Poderia escrever mais, entregar-me à escrita, aperfeiçoar um estilo, dar
tudo de mim, chegar ao esgotamento das buscas pelo inédito, pelo não
dito. Que ilusão estaria alimentando se acreditasse nisso. Não há muito o
que ser dito ou inventado a não ser viver as rotinas com alguma
dignidade. Não me interesso mais pela criação da obra, mas por descobrir
obras de quem já acreditou ser possível criar o inédito. Por isso, hoje
me perco em aquisições de livros belos, estimando as imagens e poucos
conteúdos escritos.
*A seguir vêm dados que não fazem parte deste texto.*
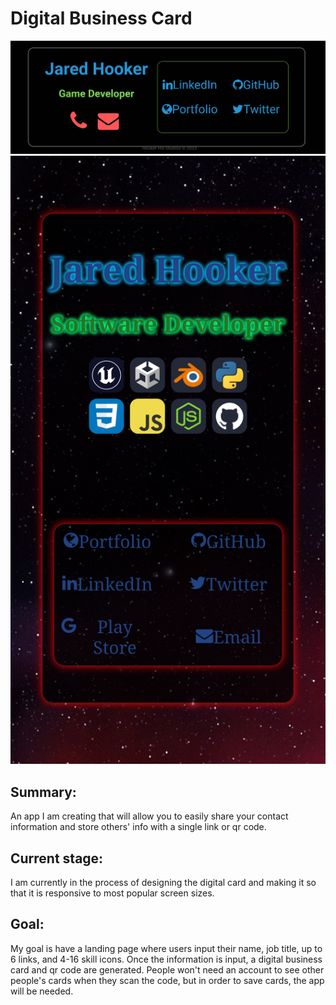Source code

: <h1>Digital Business Card</h1>
<img SRC="Screenshot_20230304-215418_3.png">
<img src="Screenshot_20230227-202428-890.png">
<h2>Summary:</h2>
An app I am creating that will allow you to easily share your contact information and store others'
info with a single link or qr code.
<h2>Current stage:</h2>
I am currently in the process of designing the digital card and making it so that it is
responsive to most popular screen sizes.
<h2>Goal:</h2>
My goal is have a landing page where users input their
name, job title, up to 6 links, and 4-16 skill icons.
Once the information is input, a digital business card and qr code are generated.
People won't need an account to see other people's cards when they scan the code,
but in order to save cards, the app will be needed.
A botânica, os jardins, fauna, flora, fotografia. Quero a beleza do dito sem palavras. E das palavras,
desejo-as poucas, em poesia consagrada, sem medo da perda de tempo em
descobri-la. Afinal, nem tanto tempo eu tenho para esta nova fase de
ouvir aqueles que me legaram sua criação. Eu quero aconchegar-me na
história da arte e da natureza e bebe-las como licor de amêndoas, bebericar, servido passo a
passo, guardando a garrafa no armário pra ter que me levantar cada vez
que quiser calibrar o pequeno copo de cristal. Eu quero fazer pequenos
passeios e registrar imagens em minha câmera fotográfica pra poder
admirar várias vezes mais tarde, descobrindo minha amadora astúcia técnica e meu
olhar poético do mundo que ainda consigo ver. Isto não é desencantamento, ou pessimismo ou coisa pra se dizer num leito de morte não. Isto é a celebração da consciência de uma gratidão pela vida que não tem medida.